Sarinnapha M. Vasunilashorn, Dena Schulman-Green, Douglas Tommet, Tamara G. Fong, Tammy T. Hshieh, Edward R. Marcantonio, Eran D. Metzger, Eva M. Schmitt, Patricia A. Tabloski, Thomas G. Travison, Yun Gou, Benjamin Helfand, Sharon K. Inouye, Richard N. Jones

Research output: Contribution to journalArticlepeer-review


Background: Delirium is a common and preventable geriatric syndrome. Moving beyond the binary classification of delirium present/absent, delirium severity represents a potentially important outcome for evaluating preventive and treatment interventions and tracking the course of patients. Although several delirium severity assessment tools currently exist, most have been developed in the absence of advanced measurement methodology and have not been evaluated with rigorous validation studies. Objective: We aimed to report our development of new delirium severity items and the results of item reduction and selection activities guided by psychometric analysis of data derived from a field study. Methods: Building on our literature review of delirium instruments and expert panel process to identify domains of delirium severity, we adapted items from existing delirium severity instruments and generated new items. We then fielded these items among a sample of 352 older hospitalized patients.

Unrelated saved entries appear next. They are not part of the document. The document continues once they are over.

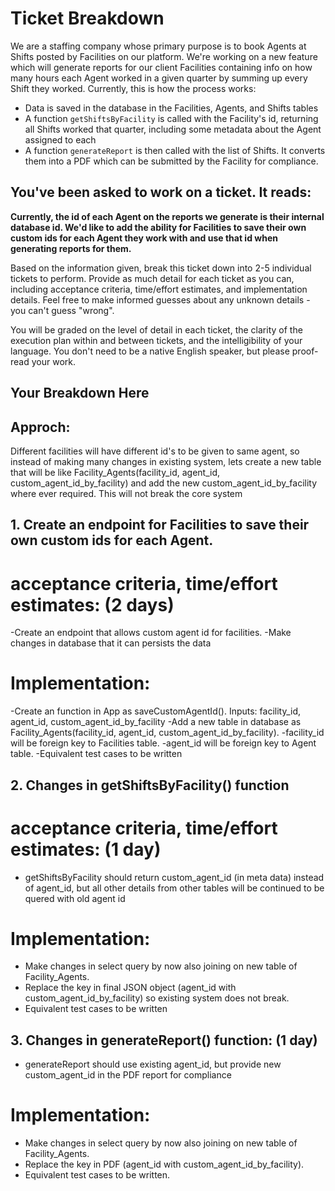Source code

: # Ticket Breakdown
We are a staffing company whose primary purpose is to book Agents at Shifts posted by Facilities on our platform. We're working on a new feature which will generate reports for our client Facilities containing info on how many hours each Agent worked in a given quarter by summing up every Shift they worked. Currently, this is how the process works:

- Data is saved in the database in the Facilities, Agents, and Shifts tables
- A function `getShiftsByFacility` is called with the Facility's id, returning all Shifts worked that quarter, including some metadata about the Agent assigned to each
- A function `generateReport` is then called with the list of Shifts. It converts them into a PDF which can be submitted by the Facility for compliance.

## You've been asked to work on a ticket. It reads:

**Currently, the id of each Agent on the reports we generate is their internal database id. We'd like to add the ability for Facilities to save their own custom ids for each Agent they work with and use that id when generating reports for them.**


Based on the information given, break this ticket down into 2-5 individual tickets to perform. Provide as much detail for each ticket as you can, including acceptance criteria, time/effort estimates, and implementation details. Feel free to make informed guesses about any unknown details - you can't guess "wrong".


You will be graded on the level of detail in each ticket, the clarity of the execution plan within and between tickets, and the intelligibility of your language. You don't need to be a native English speaker, but please proof-read your work.

## Your Breakdown Here

## Approch: 
Different facilities will have different id's to be given to same agent, so instead of making many changes in existing system, lets create a new table that will be like Facility_Agents(facility_id, agent_id, custom_agent_id_by_facility) and add the new custom_agent_id_by_facility where ever required.
This will not break the core system

## 1. Create an endpoint for Facilities to save their own custom ids for each Agent.

# acceptance criteria, time/effort estimates: (2 days)
-Create an endpoint that allows custom agent id for facilities.
-Make changes in database that it can persists the data

# Implementation:
-Create an function in App as saveCustomAgentId(). Inputs: facility_id, agent_id, custom_agent_id_by_facility
-Add a new table in database as Facility_Agents(facility_id, agent_id, custom_agent_id_by_facility).
-facility_id will be foreign key to Facilities table.
-agent_id will be foreign key to Agent table.
-Equivalent test cases to be written


## 2. Changes in getShiftsByFacility() function 

# acceptance criteria, time/effort estimates: (1 day)
- getShiftsByFacility should return custom_agent_id (in meta data) instead of agent_id, but all other details from other tables will be continued to be quered with old agent id

# Implementation:
- Make changes in select query by now also joining on new table of Facility_Agents.
- Replace the key in final JSON object (agent_id with custom_agent_id_by_facility) so existing system does not break.
- Equivalent test cases to be written


## 3. Changes in generateReport() function: (1 day)
- generateReport should use existing agent_id, but provide new custom_agent_id in the PDF report for compliance

# Implementation:
- Make changes in select query by now also joining on new table of Facility_Agents.
- Replace the key in PDF (agent_id with custom_agent_id_by_facility).
- Equivalent test cases to be written.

Results: We used an expert panel process and psychometric data analysis techniques to narrow a set of 303 potential items to 17 items for use in a new delirium severity instrument. The 17-item set demonstrated good internal validity and favorable psychometric characteristics relative to comparator instruments, including the Confusion Assessment Method-Severity (CAM-S) score, the Delirium Rating Scale Revised 98, and the Memorial Delirium Assessment Scale. Conclusion: We more fully conceptualized delirium severity and identified characteristics of an ideal delirium severity instrument. These characteristics include an instrument that is relatively quick to administer, is easy to use by raters with minimal training, and provides a severity rating with good content validity, high internal consistency reliability, and broad domain coverage across delirium symptoms. We anticipate these characteristics to be represented in the subsequent development of our final delirium severity instrument.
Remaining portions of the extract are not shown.